* [Task directions]: Taking the line with "CSM Performance Oracle" as the first and the line with "pre-generated [proofs](./proofs.json) for" as the last, set down exactly every line in that range from the entries below, and no more.

[Items listed in a dataset]
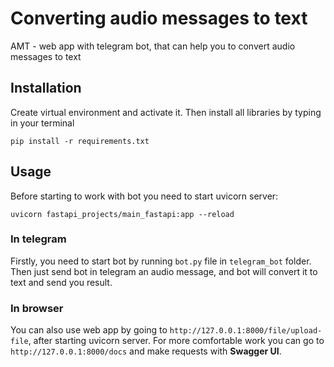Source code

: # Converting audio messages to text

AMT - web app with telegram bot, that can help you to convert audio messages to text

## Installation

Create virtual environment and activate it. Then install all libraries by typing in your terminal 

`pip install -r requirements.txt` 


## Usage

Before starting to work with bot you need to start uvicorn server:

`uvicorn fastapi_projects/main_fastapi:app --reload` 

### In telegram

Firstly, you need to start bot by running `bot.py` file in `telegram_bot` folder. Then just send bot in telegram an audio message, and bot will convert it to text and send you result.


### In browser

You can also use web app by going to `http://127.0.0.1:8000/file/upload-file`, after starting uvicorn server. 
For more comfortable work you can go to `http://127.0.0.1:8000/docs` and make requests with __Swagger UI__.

--

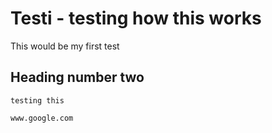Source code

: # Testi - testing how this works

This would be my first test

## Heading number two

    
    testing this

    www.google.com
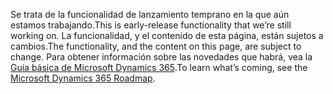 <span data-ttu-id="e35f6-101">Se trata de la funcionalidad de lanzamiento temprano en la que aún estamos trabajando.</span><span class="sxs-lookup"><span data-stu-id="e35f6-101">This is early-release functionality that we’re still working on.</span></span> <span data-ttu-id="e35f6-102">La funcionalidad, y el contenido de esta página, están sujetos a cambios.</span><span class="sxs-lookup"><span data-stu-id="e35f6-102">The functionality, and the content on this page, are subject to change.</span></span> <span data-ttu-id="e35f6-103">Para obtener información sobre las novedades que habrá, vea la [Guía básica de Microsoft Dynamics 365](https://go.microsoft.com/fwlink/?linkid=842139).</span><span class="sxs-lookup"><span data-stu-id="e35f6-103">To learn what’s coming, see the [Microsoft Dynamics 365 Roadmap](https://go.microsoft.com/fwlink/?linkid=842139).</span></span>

--

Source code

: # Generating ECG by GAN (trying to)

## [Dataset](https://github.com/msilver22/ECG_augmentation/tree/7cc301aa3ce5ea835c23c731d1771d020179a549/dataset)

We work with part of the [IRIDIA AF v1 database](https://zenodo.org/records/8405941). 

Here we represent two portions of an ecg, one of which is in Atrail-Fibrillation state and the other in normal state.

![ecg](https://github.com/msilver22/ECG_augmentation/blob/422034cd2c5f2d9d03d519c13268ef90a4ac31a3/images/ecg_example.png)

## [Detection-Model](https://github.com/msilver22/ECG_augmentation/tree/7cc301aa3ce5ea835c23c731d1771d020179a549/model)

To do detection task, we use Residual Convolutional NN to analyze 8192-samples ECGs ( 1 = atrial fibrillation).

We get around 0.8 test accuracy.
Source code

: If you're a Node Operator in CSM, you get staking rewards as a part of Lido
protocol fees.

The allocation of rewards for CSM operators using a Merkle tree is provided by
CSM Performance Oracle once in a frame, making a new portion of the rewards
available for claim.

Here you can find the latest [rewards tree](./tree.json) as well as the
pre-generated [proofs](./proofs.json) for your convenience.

* [Answer]:
CSM Performance Oracle once in a frame, making a new portion of the rewards
available for claim.

Here you can find the latest [rewards tree](./tree.json) as well as the
pre-generated [proofs](./proofs.json) for your convenience.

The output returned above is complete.